It’s sad when a word is poisoned by history. The word I’m thinking of is “collaboration.” Is it possible to wash off the wartime smear of sleaze and shame that this perfectly good word has acquired? What it describes really is something to be proud of, requiring both a clear personal voice and a generosity of spirit. Of course there is an inherent tension in any collaboration; it must be built from the differences between the partners and achieved through a balancing of otherness in a common cause.
I want to have use of the word for Ian Stephen’s work, and in particular his recent poetry collection maritime. In the past he has collaborated with musicians, composers and translators, and taken part in group projects in Brittany, Canada, the Mediterranean and Tasmania. For maritime, he has collaborated with photographer Christine Morrison, who provided the cover image and chapter headings throughout.

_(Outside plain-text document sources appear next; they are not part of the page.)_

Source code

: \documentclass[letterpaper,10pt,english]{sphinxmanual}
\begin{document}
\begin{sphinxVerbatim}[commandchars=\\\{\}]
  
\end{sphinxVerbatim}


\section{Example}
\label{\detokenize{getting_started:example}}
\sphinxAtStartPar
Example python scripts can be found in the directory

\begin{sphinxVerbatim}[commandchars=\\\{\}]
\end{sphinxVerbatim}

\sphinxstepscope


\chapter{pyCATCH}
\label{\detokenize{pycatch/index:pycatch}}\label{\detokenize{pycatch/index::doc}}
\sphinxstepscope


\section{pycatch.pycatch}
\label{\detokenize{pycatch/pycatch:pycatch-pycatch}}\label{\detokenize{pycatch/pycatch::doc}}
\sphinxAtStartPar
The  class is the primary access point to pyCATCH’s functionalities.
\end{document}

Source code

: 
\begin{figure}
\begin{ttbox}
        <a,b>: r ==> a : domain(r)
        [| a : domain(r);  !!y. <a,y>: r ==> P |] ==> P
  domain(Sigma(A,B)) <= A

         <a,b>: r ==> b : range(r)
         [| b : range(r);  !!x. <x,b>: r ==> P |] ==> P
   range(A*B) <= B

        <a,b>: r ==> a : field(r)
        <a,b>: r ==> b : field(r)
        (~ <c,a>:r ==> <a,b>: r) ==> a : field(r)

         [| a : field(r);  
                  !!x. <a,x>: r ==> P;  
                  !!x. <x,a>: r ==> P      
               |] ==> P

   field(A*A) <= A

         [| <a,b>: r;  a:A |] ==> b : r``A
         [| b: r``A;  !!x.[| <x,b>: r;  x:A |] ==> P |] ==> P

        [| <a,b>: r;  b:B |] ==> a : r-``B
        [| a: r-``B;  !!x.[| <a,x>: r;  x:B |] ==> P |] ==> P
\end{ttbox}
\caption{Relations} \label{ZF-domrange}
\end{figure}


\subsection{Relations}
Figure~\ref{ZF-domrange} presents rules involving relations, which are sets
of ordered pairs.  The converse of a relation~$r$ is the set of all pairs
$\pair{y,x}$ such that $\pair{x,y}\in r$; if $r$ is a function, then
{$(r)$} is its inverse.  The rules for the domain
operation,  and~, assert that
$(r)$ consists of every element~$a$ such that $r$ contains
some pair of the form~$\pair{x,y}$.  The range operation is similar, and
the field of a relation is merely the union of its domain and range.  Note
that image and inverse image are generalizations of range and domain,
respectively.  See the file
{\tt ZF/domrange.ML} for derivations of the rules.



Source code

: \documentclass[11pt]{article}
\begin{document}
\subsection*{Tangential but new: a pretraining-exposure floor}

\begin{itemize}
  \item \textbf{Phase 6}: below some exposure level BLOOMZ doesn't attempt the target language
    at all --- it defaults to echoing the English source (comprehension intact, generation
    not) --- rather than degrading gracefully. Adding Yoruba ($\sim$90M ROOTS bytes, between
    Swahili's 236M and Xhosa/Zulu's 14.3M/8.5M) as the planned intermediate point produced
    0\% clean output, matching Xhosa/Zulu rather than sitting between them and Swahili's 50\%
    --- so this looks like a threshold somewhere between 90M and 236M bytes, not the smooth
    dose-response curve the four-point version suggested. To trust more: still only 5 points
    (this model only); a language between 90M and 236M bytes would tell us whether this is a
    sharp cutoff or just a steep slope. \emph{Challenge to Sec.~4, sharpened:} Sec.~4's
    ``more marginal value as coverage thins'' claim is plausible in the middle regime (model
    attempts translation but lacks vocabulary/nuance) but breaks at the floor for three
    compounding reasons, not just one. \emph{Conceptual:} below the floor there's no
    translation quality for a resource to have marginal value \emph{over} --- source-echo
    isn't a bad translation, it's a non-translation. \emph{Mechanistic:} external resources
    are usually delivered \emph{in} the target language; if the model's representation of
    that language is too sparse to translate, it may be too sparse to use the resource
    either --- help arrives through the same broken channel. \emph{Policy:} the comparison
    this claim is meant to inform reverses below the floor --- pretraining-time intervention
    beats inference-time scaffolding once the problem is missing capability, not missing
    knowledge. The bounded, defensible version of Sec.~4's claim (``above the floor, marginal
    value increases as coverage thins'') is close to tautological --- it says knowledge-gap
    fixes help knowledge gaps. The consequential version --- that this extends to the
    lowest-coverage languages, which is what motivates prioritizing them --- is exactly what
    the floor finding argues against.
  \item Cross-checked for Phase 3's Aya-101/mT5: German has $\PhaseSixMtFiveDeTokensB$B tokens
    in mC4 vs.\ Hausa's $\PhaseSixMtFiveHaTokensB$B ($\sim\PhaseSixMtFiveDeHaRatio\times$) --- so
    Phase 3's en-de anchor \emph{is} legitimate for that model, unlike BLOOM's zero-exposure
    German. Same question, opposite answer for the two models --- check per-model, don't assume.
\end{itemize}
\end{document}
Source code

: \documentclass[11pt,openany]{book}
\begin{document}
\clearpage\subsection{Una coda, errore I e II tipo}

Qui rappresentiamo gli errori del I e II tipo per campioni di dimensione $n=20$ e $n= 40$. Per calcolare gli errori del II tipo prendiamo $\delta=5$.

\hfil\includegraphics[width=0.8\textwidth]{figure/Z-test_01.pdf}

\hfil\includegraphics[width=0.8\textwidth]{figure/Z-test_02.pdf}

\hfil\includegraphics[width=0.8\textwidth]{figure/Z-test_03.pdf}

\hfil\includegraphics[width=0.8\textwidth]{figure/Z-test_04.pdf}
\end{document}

An air of collaboration also inheres in the poems themselves – a collaboration between poet and place. The collection is set in and around Lewis and the Western Isles, where Stephen has lived and worked most of his life. In a way, those who live off the sea and by the sea can’t not collaborate. Conquest is not an option, though death is. And that necessity produces an acceptance, a “calm” amidst the relentless sibilance of the sea, which Stephen identifies in, for example, the poem “Shiant shepherds”:
These five ordinary souls
worked out their weeks on the Shiants
on turf-padded rocks, mid-Minches
while their climber ewes had their lambs.
They wear their eccentricities
in their tammies and bonnets but
these men with the calm in their bellies
lived somewhere obscured to ourselves.
Stephen’s poems have a stillness to them, even when they are dealing with the wild wave-tossed sea. They move between a long-sightedness and a precise focus. I loved the closely observed details:
to the white of one egret
the grey of eight herons.
Your salt-clogged hair
is rippled like
in sea sand.
Some of the poems come directly from Stephen’s time working for the Coastguard on Lewis. Understated, almost laconic, snippets of experience and memory:
This time the seas go back.
Shed tails of kelp are left
on the tarmac of the isthmus.
The sea released them
a fortnight later
when pressure relented.
(“Fatal Accident Inquiry”)
We sent a chopper with potent spans
of live lights. It only found
a brash litany
of flotation devices.
(“I’ll boil the kettle”)
I was particularly drawn to the Gensey sequence, having only recently learned that each fisherman’s sweater was traditionally knitted to include a few unique mistakes, so that if its wearer is drowned and cast ashore, the body may be identified no matter what damage it had sustained.
I’m wearing your patterns.
Your threads are holding
my tired bones.
You’ll have me home yet
Marybell of Bayhead.
In “Boat-burning”, Stephen writes “I strain to see more than what’s visible …” His poetic practice makes use of free verse, short lines, spare vocabulary – all perfectly suited to the task. He is not a poet who dances and shouts, “Reader! Look at me!” He is a poet who says, with beautifully realised precision and loving control of the words, “Reader, look with me.”
Part of every reading experience is the medium, and in this case, that medium – a final collaboration – is a pleasure. Light and smooth in the hand, with a cover image that draws the eye, a generosity of inside folds, and typesetting and design by poet and font aficionado Gerry Cambridge, maritime issues an invitation which I would warmly recommend you accept.